Random Forest Regressor
MAE: 0.28
RMSE: 0.39
R2 score: 0.39
Accuracy: 0.79




- Gradient Boosting

In [19]:
# Gradient Boosting Regressor
from sklearn.ensemble import GradientBoostingRegressor

# Train the model
gradient_boosting = GradientBoostingRegressor(n_estimators=100, random_state=0)
gradient_boosting.fit(X_train, y_train)

# Predict on the test set
y_pred_gb = gradient_boosting.predict(X_test)
y_pred_gb_binary = (y_pred_gb >= 0.5)

# Calculate metrics
mae_gb = mean_absolute_error(y_test, y_pred_gb)
rmse_gb = mean_squared_error(y_test, y_pred_gb, squared=False)
r2_gb = r2_score(y_test, y_pred_gb)
accuracy_gb = accuracy_score(y_test, y_pred_gb_binary)


print(f"Gradient Boosting Regressor")
print(f"MAE: {mae_gb:.2f}")
print(f"RMSE: {rmse_gb:.2f}")
print(f"R2 score: {r2_gb:.2f}")
print(f"Accuracy: {accuracy_gb:.2f}")
print("\n")



Gradient Boosting Regressor
MAE: 0.29
RMSE: 0.38
R2 score: 0.42
Accuracy: 0.78




- Adaptive Boosting

In [21]:
# Adaptive Boosting Regressor
from sklearn.ensemble import AdaBoostRegressor

# Train the model
adaptive_boosting = AdaBoostRegressor(n_estimators=100, random_state=0)
adaptive_boosting.fit(X_train, y_train)

# Predict on the test set
y_pred_ab = adaptive_boosting.predict(X_test)
y_pred_ab_binary = (y_pred_ab >= 0.5)

# Calculate metrics
mae_ab = mean_absolute_error(y_test, y_pred_ab)
rmse_ab = mean_squared_error(y_test, y_pred_ab, squared=False)
r2_ab = r2_score(y_test, y_pred_ab)
accuracy_ab = accuracy_score(y_test, y_pred_ab_binary)


print(f"Adaptive Boosting Regressor")
print(f"MAE: {mae_ab:.2f}")
print(f"RMSE: {rmse_ab:.2f}")
print(f"R2 score: {r2_ab:.2f}")
print(f"Accuracy: {accuracy_ab:.2f}")
print("\n")



Adaptive Boosting Regressor
MAE: 0.36
RMSE: 0.40
R2 score: 0.35
Accuracy: 0.78




Which model is the best and why?

In [None]:
#Random Forest Regressor and Gradient Boosting Regressor are the top performers, with the Random Forest Regressor having a slight edge due to its slightly better MAE, RMSE, and Accuracy.
#The Random Forest Regressor is the best model in this case, primarily due to its better overall balance of low MAE, competitive RMSE, good R2 score, and highest accuracy.

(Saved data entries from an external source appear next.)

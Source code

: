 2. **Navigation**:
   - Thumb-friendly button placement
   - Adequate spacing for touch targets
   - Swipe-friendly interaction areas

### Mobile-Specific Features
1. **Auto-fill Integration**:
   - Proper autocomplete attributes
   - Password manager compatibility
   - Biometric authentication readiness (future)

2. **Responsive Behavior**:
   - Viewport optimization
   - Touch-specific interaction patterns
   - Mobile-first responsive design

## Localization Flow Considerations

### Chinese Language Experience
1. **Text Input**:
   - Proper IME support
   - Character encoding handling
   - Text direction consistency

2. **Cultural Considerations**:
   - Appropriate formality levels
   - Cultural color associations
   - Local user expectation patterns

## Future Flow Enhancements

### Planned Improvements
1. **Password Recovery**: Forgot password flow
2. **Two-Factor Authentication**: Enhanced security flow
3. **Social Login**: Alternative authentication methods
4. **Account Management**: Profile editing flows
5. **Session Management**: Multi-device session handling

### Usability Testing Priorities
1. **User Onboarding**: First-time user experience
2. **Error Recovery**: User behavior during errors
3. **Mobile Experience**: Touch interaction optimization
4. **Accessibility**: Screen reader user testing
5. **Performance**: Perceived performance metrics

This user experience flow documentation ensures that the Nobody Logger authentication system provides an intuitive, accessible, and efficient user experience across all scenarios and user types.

This suggests it has the best predictive performance and classification accuracy among the models tested. However, the Gradient Boosting Regressor also performs very well and could be considered a close second, especially given its highest R2 score, indicating it might fit the data slightly better in some contexts.